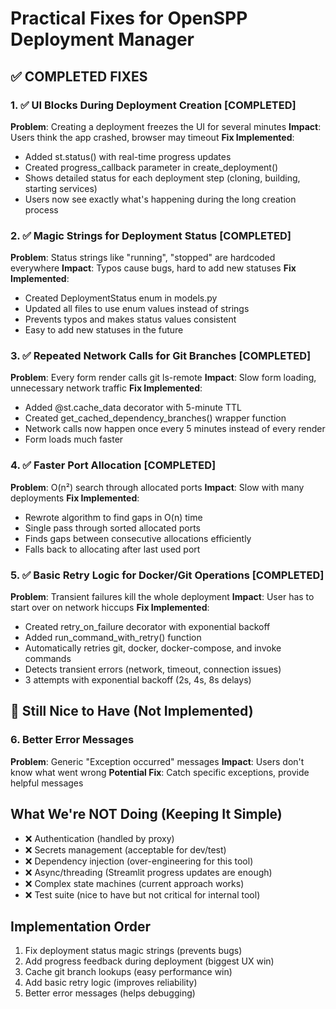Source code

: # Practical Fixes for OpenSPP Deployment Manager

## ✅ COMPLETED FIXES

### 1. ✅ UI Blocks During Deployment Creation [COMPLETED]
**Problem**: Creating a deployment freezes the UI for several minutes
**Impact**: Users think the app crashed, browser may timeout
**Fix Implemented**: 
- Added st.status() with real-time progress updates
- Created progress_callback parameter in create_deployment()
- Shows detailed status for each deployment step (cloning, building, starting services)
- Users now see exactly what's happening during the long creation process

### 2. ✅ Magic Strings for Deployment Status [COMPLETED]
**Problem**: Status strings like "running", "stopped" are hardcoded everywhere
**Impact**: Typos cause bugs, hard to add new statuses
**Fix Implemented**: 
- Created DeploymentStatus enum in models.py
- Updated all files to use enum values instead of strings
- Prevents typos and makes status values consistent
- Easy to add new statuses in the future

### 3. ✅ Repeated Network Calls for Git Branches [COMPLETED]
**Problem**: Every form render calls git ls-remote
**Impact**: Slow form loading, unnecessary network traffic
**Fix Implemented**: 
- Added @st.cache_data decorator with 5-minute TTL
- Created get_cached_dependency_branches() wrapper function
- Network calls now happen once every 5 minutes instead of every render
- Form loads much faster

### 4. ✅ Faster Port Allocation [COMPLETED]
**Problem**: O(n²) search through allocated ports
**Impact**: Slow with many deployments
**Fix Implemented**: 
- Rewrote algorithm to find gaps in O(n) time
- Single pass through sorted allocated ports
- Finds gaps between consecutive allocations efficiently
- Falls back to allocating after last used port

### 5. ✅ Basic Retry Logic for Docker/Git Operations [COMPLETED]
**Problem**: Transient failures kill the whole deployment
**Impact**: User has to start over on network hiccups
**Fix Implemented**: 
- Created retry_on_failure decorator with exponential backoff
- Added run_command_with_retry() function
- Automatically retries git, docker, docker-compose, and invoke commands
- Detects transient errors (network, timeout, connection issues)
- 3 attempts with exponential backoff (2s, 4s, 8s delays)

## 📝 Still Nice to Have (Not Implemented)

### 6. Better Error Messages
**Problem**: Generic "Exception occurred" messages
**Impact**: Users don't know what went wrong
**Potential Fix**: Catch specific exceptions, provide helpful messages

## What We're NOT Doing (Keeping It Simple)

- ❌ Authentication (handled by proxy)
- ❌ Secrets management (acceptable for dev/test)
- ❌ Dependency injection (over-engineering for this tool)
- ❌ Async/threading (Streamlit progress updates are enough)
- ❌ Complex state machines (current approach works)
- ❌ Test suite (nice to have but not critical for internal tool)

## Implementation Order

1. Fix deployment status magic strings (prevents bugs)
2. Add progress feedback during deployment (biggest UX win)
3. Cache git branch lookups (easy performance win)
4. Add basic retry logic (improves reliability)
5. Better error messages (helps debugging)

##########

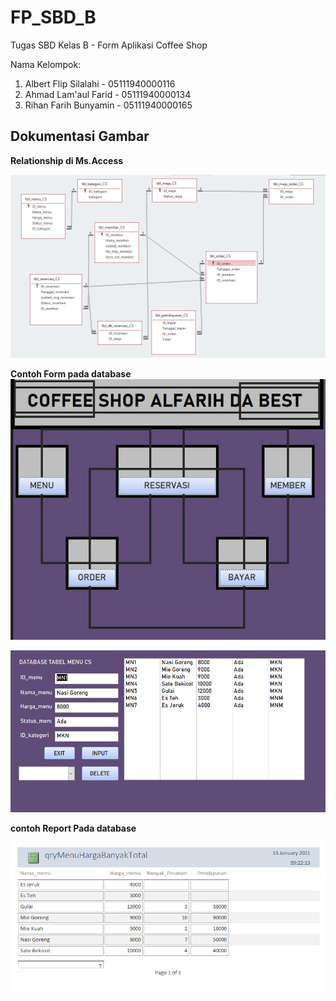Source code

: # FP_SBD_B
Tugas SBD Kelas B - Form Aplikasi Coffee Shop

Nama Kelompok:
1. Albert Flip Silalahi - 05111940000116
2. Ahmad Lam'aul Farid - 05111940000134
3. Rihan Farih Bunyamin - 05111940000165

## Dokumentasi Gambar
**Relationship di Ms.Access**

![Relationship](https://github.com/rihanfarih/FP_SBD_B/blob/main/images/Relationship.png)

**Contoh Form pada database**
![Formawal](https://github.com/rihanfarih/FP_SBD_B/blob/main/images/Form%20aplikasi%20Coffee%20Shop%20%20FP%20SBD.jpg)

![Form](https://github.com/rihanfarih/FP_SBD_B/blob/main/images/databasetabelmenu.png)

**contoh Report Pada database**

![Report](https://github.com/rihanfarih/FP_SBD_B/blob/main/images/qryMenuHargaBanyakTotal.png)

##########

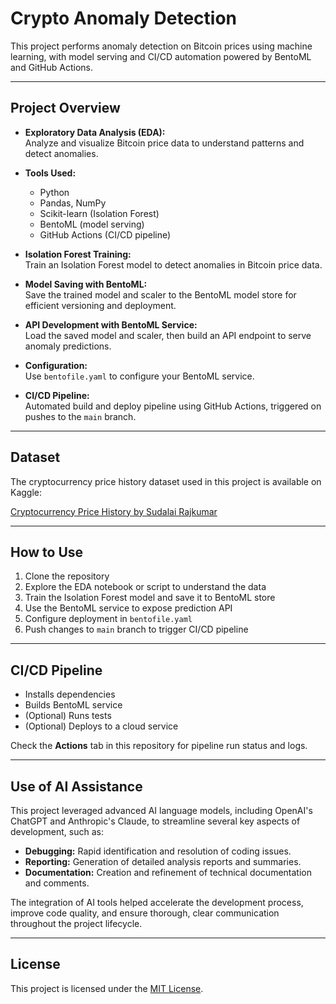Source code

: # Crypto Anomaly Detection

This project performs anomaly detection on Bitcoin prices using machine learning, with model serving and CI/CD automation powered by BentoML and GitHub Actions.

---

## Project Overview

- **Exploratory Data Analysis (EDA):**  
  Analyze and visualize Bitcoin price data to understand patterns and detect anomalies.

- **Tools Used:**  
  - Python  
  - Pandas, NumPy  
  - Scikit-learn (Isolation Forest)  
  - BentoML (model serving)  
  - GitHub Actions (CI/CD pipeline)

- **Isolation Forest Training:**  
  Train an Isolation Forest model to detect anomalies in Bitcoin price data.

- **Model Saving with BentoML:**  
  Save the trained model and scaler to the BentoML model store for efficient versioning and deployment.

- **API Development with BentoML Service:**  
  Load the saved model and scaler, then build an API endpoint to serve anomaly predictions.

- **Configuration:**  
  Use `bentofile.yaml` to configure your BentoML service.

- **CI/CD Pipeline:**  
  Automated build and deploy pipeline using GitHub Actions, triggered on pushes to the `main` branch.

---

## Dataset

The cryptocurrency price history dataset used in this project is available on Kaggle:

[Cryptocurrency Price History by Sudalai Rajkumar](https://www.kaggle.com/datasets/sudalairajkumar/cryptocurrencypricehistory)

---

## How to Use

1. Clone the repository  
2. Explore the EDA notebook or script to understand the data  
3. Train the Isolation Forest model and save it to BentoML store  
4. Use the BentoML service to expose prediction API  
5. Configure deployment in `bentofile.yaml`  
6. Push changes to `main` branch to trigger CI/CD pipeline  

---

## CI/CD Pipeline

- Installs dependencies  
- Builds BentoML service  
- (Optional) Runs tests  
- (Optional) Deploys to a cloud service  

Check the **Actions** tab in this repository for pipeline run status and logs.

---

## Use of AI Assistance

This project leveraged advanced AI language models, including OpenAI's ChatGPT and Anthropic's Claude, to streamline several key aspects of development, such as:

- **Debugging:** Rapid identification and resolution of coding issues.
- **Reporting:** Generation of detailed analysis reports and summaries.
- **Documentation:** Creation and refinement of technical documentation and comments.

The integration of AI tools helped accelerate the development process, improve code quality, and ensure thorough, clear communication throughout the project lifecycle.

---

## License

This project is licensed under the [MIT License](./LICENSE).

##########

__TASK OBJECTIVE__
Both the line containing "3. Cache git" and the line containing "5. Better error messages (helps debugging)" belong in the answer. Print them and every line above that falls between them exactly, and no others.

__WRITTEN RESPONSE__
3. Cache git branch lookups (easy performance win)
4. Add basic retry logic (improves reliability)
5. Better error messages (helps debugging)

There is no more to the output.